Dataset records
Content starts
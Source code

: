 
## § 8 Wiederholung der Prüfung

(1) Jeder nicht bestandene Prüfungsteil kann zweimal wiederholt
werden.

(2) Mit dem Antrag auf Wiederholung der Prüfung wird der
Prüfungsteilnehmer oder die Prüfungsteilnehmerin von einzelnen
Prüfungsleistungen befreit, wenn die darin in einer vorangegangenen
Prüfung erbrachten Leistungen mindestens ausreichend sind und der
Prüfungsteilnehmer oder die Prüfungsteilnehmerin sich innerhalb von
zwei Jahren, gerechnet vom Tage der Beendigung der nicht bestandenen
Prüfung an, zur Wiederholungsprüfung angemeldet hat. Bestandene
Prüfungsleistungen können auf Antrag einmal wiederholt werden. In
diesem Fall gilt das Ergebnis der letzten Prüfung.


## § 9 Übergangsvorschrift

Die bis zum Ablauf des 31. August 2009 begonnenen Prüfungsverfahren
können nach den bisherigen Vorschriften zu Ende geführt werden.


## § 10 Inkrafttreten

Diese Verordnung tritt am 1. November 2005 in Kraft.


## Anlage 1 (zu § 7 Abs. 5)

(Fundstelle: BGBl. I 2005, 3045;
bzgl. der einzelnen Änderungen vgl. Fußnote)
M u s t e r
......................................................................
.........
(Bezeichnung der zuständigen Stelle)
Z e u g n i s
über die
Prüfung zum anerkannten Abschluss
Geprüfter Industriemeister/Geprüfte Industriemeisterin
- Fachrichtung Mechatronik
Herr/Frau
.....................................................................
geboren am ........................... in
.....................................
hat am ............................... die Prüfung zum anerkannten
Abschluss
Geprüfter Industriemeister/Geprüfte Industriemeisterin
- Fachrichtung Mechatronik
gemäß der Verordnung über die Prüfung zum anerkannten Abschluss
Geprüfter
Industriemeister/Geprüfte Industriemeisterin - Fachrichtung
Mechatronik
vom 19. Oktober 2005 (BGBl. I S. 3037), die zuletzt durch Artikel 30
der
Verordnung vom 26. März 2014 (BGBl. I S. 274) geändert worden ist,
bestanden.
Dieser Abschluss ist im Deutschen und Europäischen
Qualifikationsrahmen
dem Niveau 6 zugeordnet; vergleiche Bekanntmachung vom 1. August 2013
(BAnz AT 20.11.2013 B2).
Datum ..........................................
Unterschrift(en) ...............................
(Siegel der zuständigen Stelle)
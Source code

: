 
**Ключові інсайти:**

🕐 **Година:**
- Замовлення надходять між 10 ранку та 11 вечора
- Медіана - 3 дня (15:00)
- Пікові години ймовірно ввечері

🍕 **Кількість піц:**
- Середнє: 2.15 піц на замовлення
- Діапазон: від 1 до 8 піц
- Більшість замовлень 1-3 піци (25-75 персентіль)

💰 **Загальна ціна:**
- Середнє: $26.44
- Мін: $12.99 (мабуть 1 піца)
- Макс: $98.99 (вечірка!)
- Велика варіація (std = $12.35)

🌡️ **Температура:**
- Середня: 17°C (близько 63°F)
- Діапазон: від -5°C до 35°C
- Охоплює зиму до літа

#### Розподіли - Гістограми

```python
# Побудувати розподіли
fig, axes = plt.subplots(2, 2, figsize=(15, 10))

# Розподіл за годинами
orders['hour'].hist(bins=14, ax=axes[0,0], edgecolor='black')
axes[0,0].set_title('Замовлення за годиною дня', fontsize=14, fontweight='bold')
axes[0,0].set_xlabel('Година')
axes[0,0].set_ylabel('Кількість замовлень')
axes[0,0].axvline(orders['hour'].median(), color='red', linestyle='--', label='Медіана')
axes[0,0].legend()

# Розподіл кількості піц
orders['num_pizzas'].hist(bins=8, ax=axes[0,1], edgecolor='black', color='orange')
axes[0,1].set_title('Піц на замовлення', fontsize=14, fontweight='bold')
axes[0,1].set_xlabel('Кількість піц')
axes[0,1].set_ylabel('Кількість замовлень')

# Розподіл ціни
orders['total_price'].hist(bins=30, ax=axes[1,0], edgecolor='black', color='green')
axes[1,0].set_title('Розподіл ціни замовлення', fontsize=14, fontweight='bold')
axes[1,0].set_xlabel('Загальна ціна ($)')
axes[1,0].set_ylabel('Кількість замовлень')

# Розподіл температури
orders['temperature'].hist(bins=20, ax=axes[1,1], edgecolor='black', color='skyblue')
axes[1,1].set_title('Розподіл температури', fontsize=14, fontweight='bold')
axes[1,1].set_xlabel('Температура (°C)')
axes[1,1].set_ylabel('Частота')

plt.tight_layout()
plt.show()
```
Content ends
Filter the entries above and return only the lines holding "ціна".

Response below
💰 **Загальна ціна:**
axes[1,0].set_xlabel('Загальна ціна ($)')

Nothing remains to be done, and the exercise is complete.